The ride-hailing giant was set to list its shares on the New York Stock Exchange at $45 per share on Friday, valuing the company at $82 billion in one of the largest IPOs ever. While it has promised a future as a sprawling transportation company that extends well beyond ride-hailing, it remains to be seen if investors will buy into that futuristic vision as the company bleeds billions annually on operations.
Any signs of trouble in trading on the New York Stock Exchange later Friday could become a cautionary tale for a string of IPOs to follow, including Slack and Airbnb.
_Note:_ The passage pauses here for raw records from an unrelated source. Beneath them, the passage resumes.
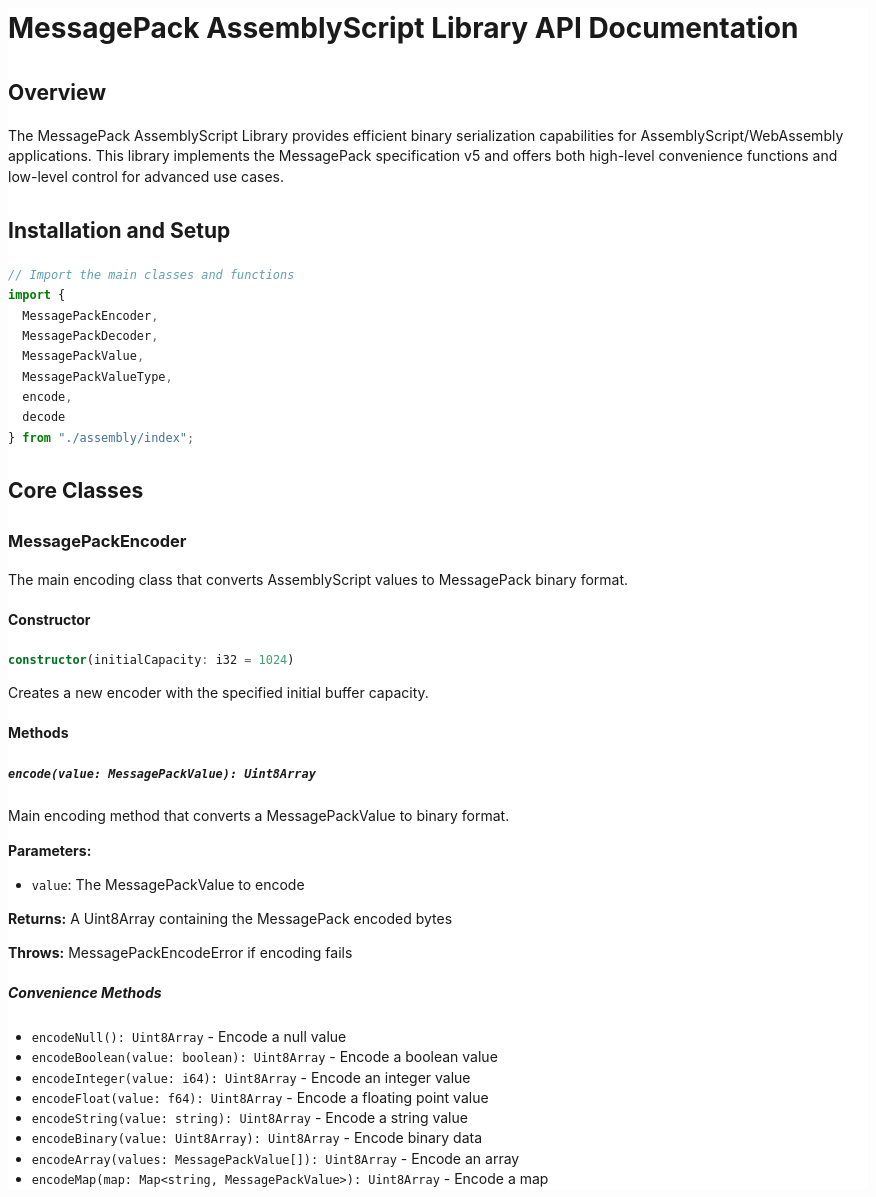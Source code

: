 # MessagePack AssemblyScript Library API Documentation

## Overview

The MessagePack AssemblyScript Library provides efficient binary serialization capabilities for AssemblyScript/WebAssembly applications. This library implements the MessagePack specification v5 and offers both high-level convenience functions and low-level control for advanced use cases.

## Installation and Setup

```typescript
// Import the main classes and functions
import {
  MessagePackEncoder,
  MessagePackDecoder,
  MessagePackValue,
  MessagePackValueType,
  encode,
  decode
} from "./assembly/index";
```

## Core Classes

### MessagePackEncoder

The main encoding class that converts AssemblyScript values to MessagePack binary format.

#### Constructor

```typescript
constructor(initialCapacity: i32 = 1024)
```

Creates a new encoder with the specified initial buffer capacity.

#### Methods

##### `encode(value: MessagePackValue): Uint8Array`

Main encoding method that converts a MessagePackValue to binary format.

**Parameters:**
- `value`: The MessagePackValue to encode

**Returns:** A Uint8Array containing the MessagePack encoded bytes

**Throws:** MessagePackEncodeError if encoding fails

##### Convenience Methods

- `encodeNull(): Uint8Array` - Encode a null value
- `encodeBoolean(value: boolean): Uint8Array` - Encode a boolean value
- `encodeInteger(value: i64): Uint8Array` - Encode an integer value
- `encodeFloat(value: f64): Uint8Array` - Encode a floating point value
- `encodeString(value: string): Uint8Array` - Encode a string value
- `encodeBinary(value: Uint8Array): Uint8Array` - Encode binary data
- `encodeArray(values: MessagePackValue[]): Uint8Array` - Encode an array
- `encodeMap(map: Map<string, MessagePackValue>): Uint8Array` - Encode a map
Already, rival Lyft has seen stock prices tumble nearly 30 percent since its stock market listing less than two months ago.
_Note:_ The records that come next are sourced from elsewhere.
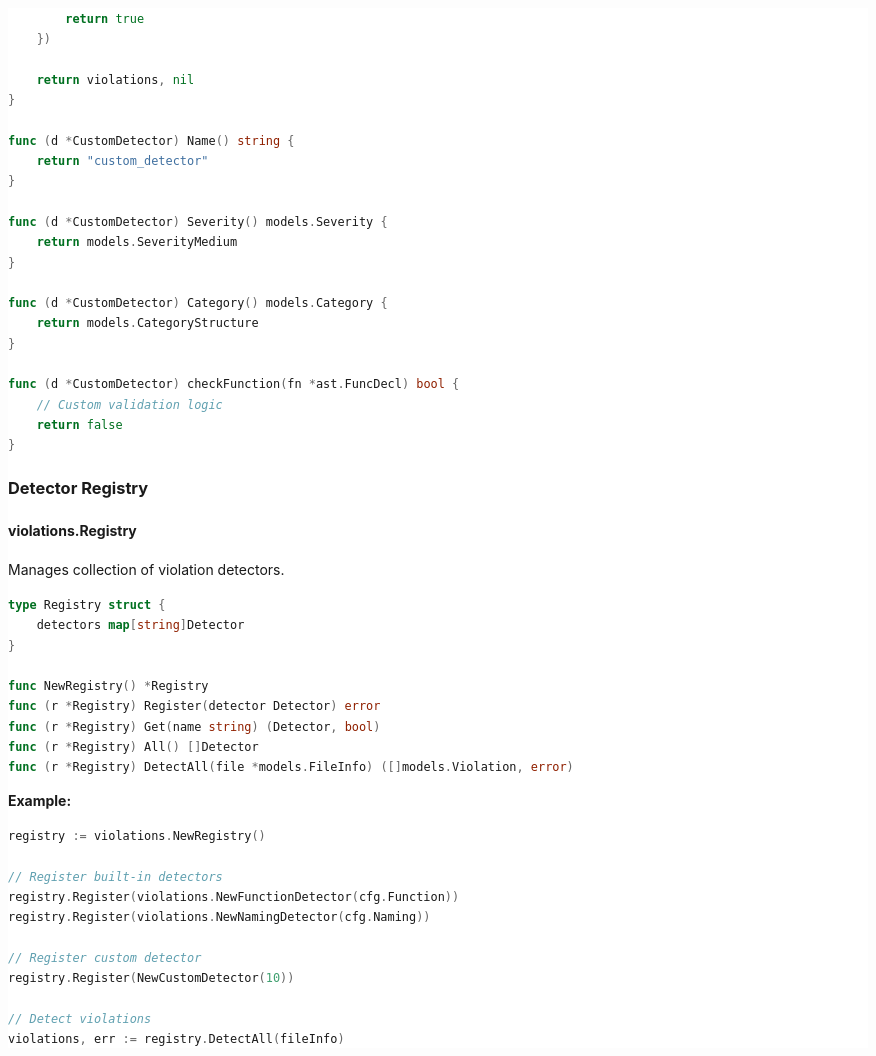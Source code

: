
 ```go
        return true
    })
    
    return violations, nil
}

func (d *CustomDetector) Name() string {
    return "custom_detector"
}

func (d *CustomDetector) Severity() models.Severity {
    return models.SeverityMedium
}

func (d *CustomDetector) Category() models.Category {
    return models.CategoryStructure
}

func (d *CustomDetector) checkFunction(fn *ast.FuncDecl) bool {
    // Custom validation logic
    return false
}
```

### Detector Registry

#### violations.Registry

Manages collection of violation detectors.

```go
type Registry struct {
    detectors map[string]Detector
}

func NewRegistry() *Registry
func (r *Registry) Register(detector Detector) error
func (r *Registry) Get(name string) (Detector, bool)
func (r *Registry) All() []Detector
func (r *Registry) DetectAll(file *models.FileInfo) ([]models.Violation, error)
```

**Example:**
```go
registry := violations.NewRegistry()

// Register built-in detectors
registry.Register(violations.NewFunctionDetector(cfg.Function))
registry.Register(violations.NewNamingDetector(cfg.Naming))

// Register custom detector
registry.Register(NewCustomDetector(10))

// Detect violations
violations, err := registry.DetectAll(fileInfo)
```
Uber's IPO comes just two years after its co-founder and CEO Travis Kalanick's ouster following allegations of a company culture that fueled workplace sexual harassment. Kalanick also came under fire for his behavior, including footage of him arguing with a driver who had complained about declining pay. It was the same year the #DeleteUber movement caused a massive headache for the company, sending riders to Lyft.
Now, Uber executives are laying out an ambitious plan that positions the company as a competitor to logistics expert Amazon. Uber plans to rely on its ability to apply its vast data trove and routing software to rewrite how goods and people move from one place to another and use computer algorithms to remove inefficiencies. Its budding business lines include freight forwarding and food and package delivery, something triggering its high valuation - more than twice Ford Motor's. Uber values potential revenue from all of the services it wants to eventually tackle globally at $12.3 trillion.
But that vision comes at a steep cost. It lost $3 billion on its operations last year and has indicated it could be unprofitable indefinitely.
Meanwhile, tensions have increased in its core business, as some drivers say they feel that Uber executives are becoming millionaires at their expense. Drivers held demonstrations and strikes in cities around the globe on Wednesday in protest of the company's pay practices, demanding fair and transparent wages as they say their paychecks have decreased.
Kalanick, who is set to command billions as a result of the initial public offering, is not expected to be on hand for the bell-ringing ceremony.